In a case with implications on the abortion debate, a Michigan court ruled that a pregnant woman who used drugs just days before giving birth to her son did not abuse her child.

The Associated Press reports a Michigan appeals court threw out a conviction against mother Melissa Lee Jones on Thursday, ruling that the state child abuse law does not apply to babies in the womb.

Jones told a court that she used methamphetamine while she was pregnant, the last time being five days before giving birth to her son, the Courthouse News Service reports. Jones’s son weighed less than 4 pounds when he was born full-term in Sturgis, St. Joseph County, Michigan in 2015; and he tested positive for the drug, according to the report.

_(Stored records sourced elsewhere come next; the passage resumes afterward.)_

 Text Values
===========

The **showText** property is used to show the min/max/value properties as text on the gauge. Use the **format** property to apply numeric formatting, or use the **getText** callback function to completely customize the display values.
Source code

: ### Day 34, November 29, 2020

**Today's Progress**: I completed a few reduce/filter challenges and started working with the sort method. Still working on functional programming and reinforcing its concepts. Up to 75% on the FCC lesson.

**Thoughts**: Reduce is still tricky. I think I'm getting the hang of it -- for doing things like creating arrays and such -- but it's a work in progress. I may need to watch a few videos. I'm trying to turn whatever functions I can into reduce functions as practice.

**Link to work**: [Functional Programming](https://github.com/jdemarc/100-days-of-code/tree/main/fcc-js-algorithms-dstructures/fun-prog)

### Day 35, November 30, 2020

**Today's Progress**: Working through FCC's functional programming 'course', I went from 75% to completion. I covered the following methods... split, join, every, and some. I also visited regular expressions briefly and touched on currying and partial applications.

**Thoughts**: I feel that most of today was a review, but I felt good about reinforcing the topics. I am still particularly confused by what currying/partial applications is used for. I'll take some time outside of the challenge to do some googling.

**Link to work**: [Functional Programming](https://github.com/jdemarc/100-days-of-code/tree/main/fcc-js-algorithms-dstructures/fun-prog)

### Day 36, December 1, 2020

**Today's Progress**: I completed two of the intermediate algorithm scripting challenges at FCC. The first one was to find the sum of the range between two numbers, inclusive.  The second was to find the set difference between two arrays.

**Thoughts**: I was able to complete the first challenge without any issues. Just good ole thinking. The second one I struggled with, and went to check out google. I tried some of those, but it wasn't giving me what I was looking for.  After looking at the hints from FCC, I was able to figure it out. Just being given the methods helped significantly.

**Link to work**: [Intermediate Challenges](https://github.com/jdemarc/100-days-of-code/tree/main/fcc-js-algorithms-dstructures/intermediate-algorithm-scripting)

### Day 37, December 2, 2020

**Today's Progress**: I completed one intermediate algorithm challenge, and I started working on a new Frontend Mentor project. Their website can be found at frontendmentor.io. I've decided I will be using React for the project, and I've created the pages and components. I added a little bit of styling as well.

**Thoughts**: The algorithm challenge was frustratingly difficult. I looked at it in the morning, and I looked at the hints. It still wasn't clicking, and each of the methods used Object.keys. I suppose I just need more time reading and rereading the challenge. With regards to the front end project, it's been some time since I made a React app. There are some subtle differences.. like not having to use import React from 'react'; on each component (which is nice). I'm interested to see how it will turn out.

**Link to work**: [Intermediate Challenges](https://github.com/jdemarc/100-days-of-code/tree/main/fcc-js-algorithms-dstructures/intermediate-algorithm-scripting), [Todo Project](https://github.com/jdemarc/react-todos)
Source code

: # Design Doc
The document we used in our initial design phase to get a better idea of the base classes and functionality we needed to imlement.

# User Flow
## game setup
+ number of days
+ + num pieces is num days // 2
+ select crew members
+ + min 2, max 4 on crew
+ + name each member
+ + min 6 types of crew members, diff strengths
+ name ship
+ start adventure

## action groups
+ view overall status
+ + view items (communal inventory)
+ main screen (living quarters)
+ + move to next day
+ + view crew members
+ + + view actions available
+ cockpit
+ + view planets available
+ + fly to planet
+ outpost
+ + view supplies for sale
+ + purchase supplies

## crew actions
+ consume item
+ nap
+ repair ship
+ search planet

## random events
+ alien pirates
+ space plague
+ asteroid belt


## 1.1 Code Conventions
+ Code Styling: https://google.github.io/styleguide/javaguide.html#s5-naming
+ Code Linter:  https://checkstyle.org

However, the Michigan Court of Appeals said the state law against child abuse only applies to children who are born. According to the AP:

In a 3-0 decision released Friday, the court says Michigan law refers to acts that harm a “child” but not a fetus. The court says Jones’ prenatal drug use is not a crime under that law.

The 30-year-old Jones was sentenced to at least three years in prison in 2015.

The appeals court wrote in its decision: “Defendant argues that the first-degree child abuse statute was improperly applied to her because a fetus is not included within the statutory definition of ‘child,’ and she therefore could not have caused harm to a ‘child’ as required by the statute simply by using methamphetamine during her pregnancy. We agree.”

The judges continued, “Because a fetus is not a ‘child’ for purposes of the first-degree child abuse statute, defendant cannot be guilty of first-degree child abuse based solely on the fact that she used methamphetamine while she was pregnant, and the trial court erred by accepting her guilty plea.”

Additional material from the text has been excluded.